The problem here are steps #3, #4 and #5. Vector simply can't move the pointers found in the array because ISO C++98 dictates that vector (and all standard C++ containers) be safe for storing objects, i.e., data types that have a virtual pointer table. In fact, in this case, vector can't even hold pointers to its elements because the standard also dictates that vector, like all other standard based containers, is value based for maximum flexibility.

So the problem is that all these vectors found inside 'v' are copied element by element, string by string and then destroyed.

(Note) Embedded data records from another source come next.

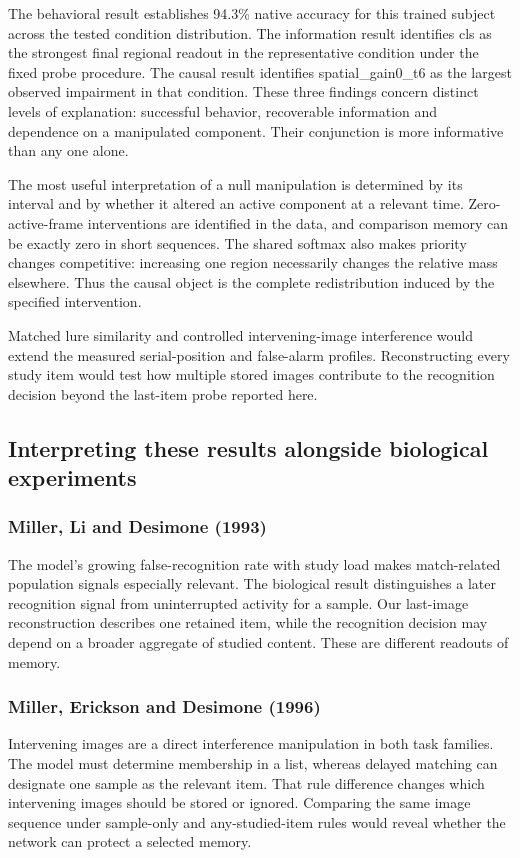 \documentclass[11pt]{article}
\begin{document}
The behavioral result establishes 94.3\% native accuracy for this trained subject across the tested condition distribution. The information result identifies cls as the strongest final regional readout in the representative condition under the fixed probe procedure. The causal result identifies spatial\_\allowbreak{}gain0\_\allowbreak{}t6 as the largest observed impairment in that condition. These three findings concern distinct levels of explanation: successful behavior, recoverable information and dependence on a manipulated component. Their conjunction is more informative than any one alone.

The most useful interpretation of a null manipulation is determined by its interval and by whether it altered an active component at a relevant time. Zero-active-frame interventions are identified in the data, and comparison memory can be exactly zero in short sequences. The shared softmax also makes priority changes competitive: increasing one region necessarily changes the relative mass elsewhere. Thus the causal object is the complete redistribution induced by the specified intervention.

Matched lure similarity and controlled intervening-image interference would extend the measured serial-position and false-alarm profiles. Reconstructing every study item would test how multiple stored images contribute to the recognition decision beyond the last-item probe reported here.

\subsection{Interpreting these results alongside biological experiments}
\subsubsection{Miller, Li and Desimone (1993)}
The model’s growing false-recognition rate with study load makes match-related population signals especially relevant. The biological result distinguishes a later recognition signal from uninterrupted activity for a sample. Our last-image reconstruction describes one retained item, while the recognition decision may depend on a broader aggregate of studied content. These are different readouts of memory. \cite{bio_miller93}

\subsubsection{Miller, Erickson and Desimone (1996)}
Intervening images are a direct interference manipulation in both task families. The model must determine membership in a list, whereas delayed matching can designate one sample as the relevant item. That rule difference changes which intervening images should be stored or ignored. Comparing the same image sequence under sample-only and any-studied-item rules would reveal whether the network can protect a selected memory. \cite{bio_miller96}
\end{document}
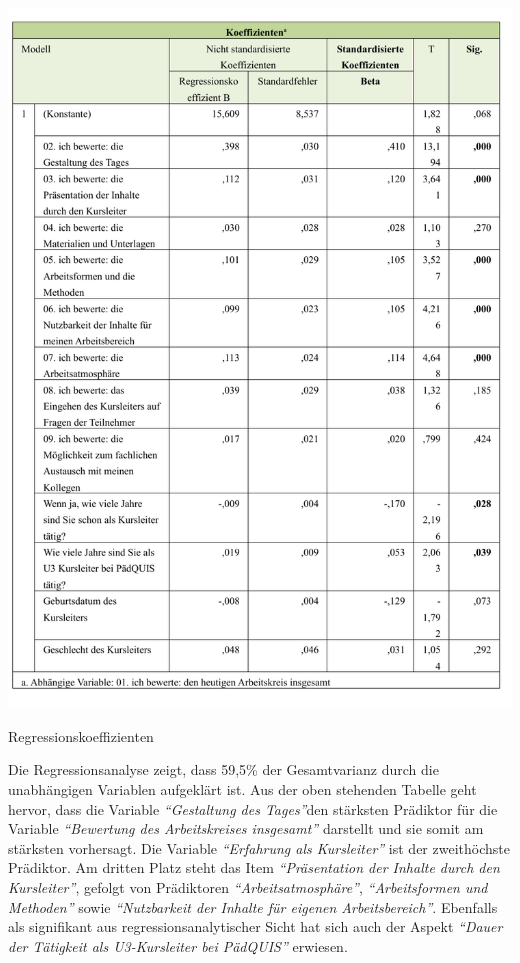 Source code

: \documentclass[12pt,a4paper]{article}
\begin{document}
\begin{table}[!ht]
\includegraphics[scale=0.8]{tab08.pdf}
\caption{Regressionskoeffizienten}
\label{tab.4}
\end{table}
\FloatBarrier

Die Regressionsanalyse zeigt, dass 59,5\% der Gesamtvarianz durch die unabhängigen Variablen aufgeklärt ist. Aus der oben stehenden Tabelle geht hervor, dass die Variable \textit{"`Gestaltung des Tages"'}den stärksten Prädiktor für die Variable \textit{"`Bewertung des Arbeitskreises insgesamt"'} darstellt und sie somit am stärksten vorhersagt. Die Variable \textit{"`Erfahrung als Kursleiter"'} ist der zweithöchste Prädiktor. Am dritten Platz steht das Item \textit{"`Präsentation der Inhalte durch den Kursleiter"'}, gefolgt von Prädiktoren \textit{"`Arbeitsatmosphäre"'},  \textit{"`Arbeitsformen und Methoden"'} sowie \textit{"`Nutzbarkeit der Inhalte für eigenen Arbeitsbereich"'}. Ebenfalls als signifikant aus regressionsanalytischer Sicht hat sich auch der Aspekt \textit{"`Dauer der Tätigkeit als U3-Kursleiter bei PädQUIS"'} erwiesen. 
\end{document}
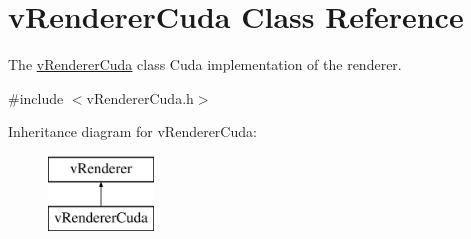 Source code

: \hypertarget{classvRendererCuda}{\section{v\-Renderer\-Cuda Class Reference}
\label{classvRendererCuda}
}


The \hyperlink{classvRendererCuda}{v\-Renderer\-Cuda} class Cuda implementation of the renderer.  




{\ttfamily \#include $<$v\-Renderer\-Cuda.\-h$>$}

Inheritance diagram for v\-Renderer\-Cuda\-:\begin{figure}[H]
\begin{center}
\leavevmode
\includegraphics[height=2.000000cm]{classvRendererCuda}
\end{center}
\end{figure}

Now, considering that capacity is usually expanded by 2 every time this limit is reached, this shouldn't be too bad right? Well, unfortunately no, without any compiler optimizations, returning the value from a function or method is sufficient to trigger a copy. So simply put:

v = do_something(v);

where do_something is defined to be:

vector<vector<string> > do_something(vector<vector<string> > v) {
return v;
}

is sufficient to trigger 2 copies, one by the value argument, and one by returning the value. Suffice it to say this is not very efficient especially considering how widespread the standard containers have now become in the world of C++.

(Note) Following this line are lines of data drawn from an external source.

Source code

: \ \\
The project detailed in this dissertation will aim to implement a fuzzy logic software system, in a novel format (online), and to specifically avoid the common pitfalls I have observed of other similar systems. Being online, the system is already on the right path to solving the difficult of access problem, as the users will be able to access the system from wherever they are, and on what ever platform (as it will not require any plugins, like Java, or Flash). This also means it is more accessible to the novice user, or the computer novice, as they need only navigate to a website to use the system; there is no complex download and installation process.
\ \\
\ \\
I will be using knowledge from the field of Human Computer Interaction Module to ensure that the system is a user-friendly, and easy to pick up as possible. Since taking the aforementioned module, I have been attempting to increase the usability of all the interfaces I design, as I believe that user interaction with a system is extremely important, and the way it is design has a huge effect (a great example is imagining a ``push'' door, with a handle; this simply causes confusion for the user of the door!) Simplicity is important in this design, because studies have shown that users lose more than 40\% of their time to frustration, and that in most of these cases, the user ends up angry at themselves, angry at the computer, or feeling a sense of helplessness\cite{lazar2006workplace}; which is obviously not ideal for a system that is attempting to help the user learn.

The new ISO C++0x standard introduces a new feature to address this shortcoming, a move constructor. In the previous example, our vector template class defined a copy constructor using the following syntax in order to perform copies:

template<typename T>
vector<T> (const vector<T>& other) {
// perform the copy
}

However, we can now complement this constructor with a move constructor following this new syntax:

template<typename T>
vector<T> (vector<T>&& other) {
// OK, let's steal some memory, so for example
m_rawArray = other.m_rawArray;
other.m_rawArray = 0;
m_size = other.m_size;
other.m_size = 0;
}

Here, the move constructor only gets called when a copy is performed and the previous copy is also known to be at the end of its life. So that means it's OK for us to "steal" memory that belonged to our forebearer.

This is a simple feature that will address the main performance concern of the standard C++ based containers. Even if end users are unfamiliar with this new feature, they will still reap the benefits of it the next time they compile since most standard C++ library implementations (and the Boost libraries) will be enhanced to use move constructors. By using a move constructor here, vector can now avoid all the expensive copy operations it needed to perform in the previously showcased algorithm.

Monday, May 25, 2009

C++0x Feature Focus

Starting a new series of blog posts related to language changes found in the upcoming C++0X standard. These will focus on core language changes and not on any libraries. You will need gcc from the head branch or the Visual Studio 2010 beta 1 to compile any of the upcoming samples. Even then, some of the samples will not build even with these compilers since some features have yet to be implemented.

I want to highlight the following new features:
  • Move Contructors
  • Perfect Forwarding
  • Variadic Templates
  • Closures
Closures, a.k.a lambdas, are already implemented today in the libraries but the ISO committee decided it was time to put this in the core to have a unique syntax across all systems.